Exercise goal:
Only a number is wanted: how many lines of the entries include the string "void"?

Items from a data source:
+ + + +
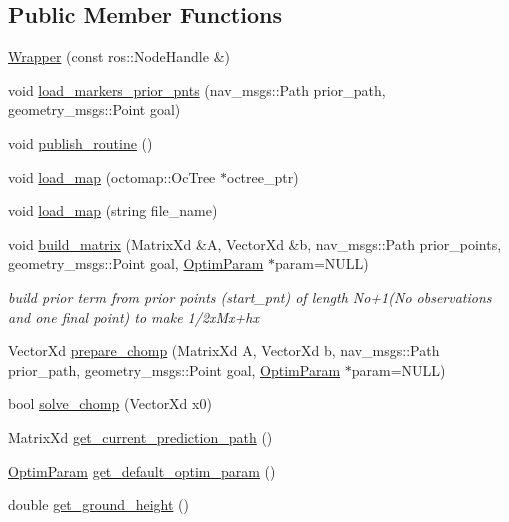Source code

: \subsection*{Public Member Functions}
\begin{DoxyCompactItemize}
\item 
\hyperlink{class_c_h_o_m_p_1_1_wrapper_a6eb8cdd0f948a2a5e698c66e890e8e0e}{Wrapper} (const ros\+::\+Node\+Handle \&)
\item 
void \hyperlink{class_c_h_o_m_p_1_1_wrapper_a6ddf801481c8cb4d567ea7cb073a819b}{load\+\_\+markers\+\_\+prior\+\_\+pnts} (nav\+\_\+msgs\+::\+Path prior\+\_\+path, geometry\+\_\+msgs\+::\+Point goal)
\item 
void \hyperlink{class_c_h_o_m_p_1_1_wrapper_a84f5c4690636e65aca526e6e5b8abcf4}{publish\+\_\+routine} ()
\item 
void \hyperlink{class_c_h_o_m_p_1_1_wrapper_a095c001d0a11f0fa4229e38f602e5931}{load\+\_\+map} (octomap\+::\+Oc\+Tree $\ast$octree\+\_\+ptr)
\item 
void \hyperlink{class_c_h_o_m_p_1_1_wrapper_a93b14d4809f5bf3170473fc10a93a755}{load\+\_\+map} (string file\+\_\+name)
\item 
void \hyperlink{class_c_h_o_m_p_1_1_wrapper_ab51d0a655ed4b03ca3225c0af737f2dc}{build\+\_\+matrix} (Matrix\+Xd \&A, Vector\+Xd \&b, nav\+\_\+msgs\+::\+Path prior\+\_\+points, geometry\+\_\+msgs\+::\+Point goal, \hyperlink{struct_c_h_o_m_p_1_1_optim_param}{Optim\+Param} $\ast$param=N\+U\+LL)
\begin{DoxyCompactList}\small\item\em build prior term from prior points (start\+\_\+pnt) of length No+1(No observations and one final point) to make 1/2x\textquotesingle{}Mx+hx \end{DoxyCompactList}\item 
Vector\+Xd \hyperlink{class_c_h_o_m_p_1_1_wrapper_a138ac0d5088055c3698d93bbf9432126}{prepare\+\_\+chomp} (Matrix\+Xd A, Vector\+Xd b, nav\+\_\+msgs\+::\+Path prior\+\_\+path, geometry\+\_\+msgs\+::\+Point goal, \hyperlink{struct_c_h_o_m_p_1_1_optim_param}{Optim\+Param} $\ast$param=N\+U\+LL)
\item 
bool \hyperlink{class_c_h_o_m_p_1_1_wrapper_ac8fa793a31b7872feccc711c55c1da20}{solve\+\_\+chomp} (Vector\+Xd x0)
\item 
Matrix\+Xd \hyperlink{class_c_h_o_m_p_1_1_wrapper_ae94071b38bb2cd68d4a281c9f93e9587}{get\+\_\+current\+\_\+prediction\+\_\+path} ()
\item 
\hyperlink{struct_c_h_o_m_p_1_1_optim_param}{Optim\+Param} \hyperlink{class_c_h_o_m_p_1_1_wrapper_ac31da0a2c980d5b64541852f01deebbf}{get\+\_\+default\+\_\+optim\+\_\+param} ()
\item 
double \hyperlink{class_c_h_o_m_p_1_1_wrapper_aa4af50daa2bae57af10cdd344571c5af}{get\+\_\+ground\+\_\+height} ()
\end{DoxyCompactItemize}
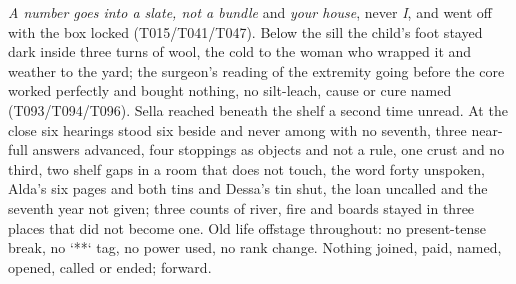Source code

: \documentclass{design/chronicle}
\begin{document}
{\begin{itemize}[leftmargin=1.4em,itemsep=1pt,topsep=3pt,parsep=0pt]
\emph{A number goes into a slate, not a bundle} and \emph{your house}, never \emph{I}, and went off with the box locked (T015/T041/T047). Below the sill the child’s foot stayed dark inside three turns of wool, the cold to the woman who wrapped it and weather to the yard; the surgeon’s reading of the extremity going before the core worked perfectly and bought nothing, no silt-leach, cause or cure named (T093/T094/T096). Sella reached beneath the shelf a second time unread. At the close six hearings stood six beside and never among with no seventh, three near-full answers advanced, four stoppings as objects and not a rule, one crust and no third, two shelf gaps in a room that does not touch, the word forty unspoken, Alda’s six pages and both tins and Dessa’s tin shut, the loan uncalled and the seventh year not given; three counts of river, fire and boards stayed in three places that did not become one. Old life offstage throughout: no present-tense break, no `**` tag, no power used, no rank change. Nothing joined, paid, named, opened, called or ended; forward.

\end{itemize}

\begin{itemize}[leftmargin=1.4em,itemsep=1pt,topsep=3pt,parsep=0pt]


\end{itemize}}
\end{document}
+ + + +
Answer section:
5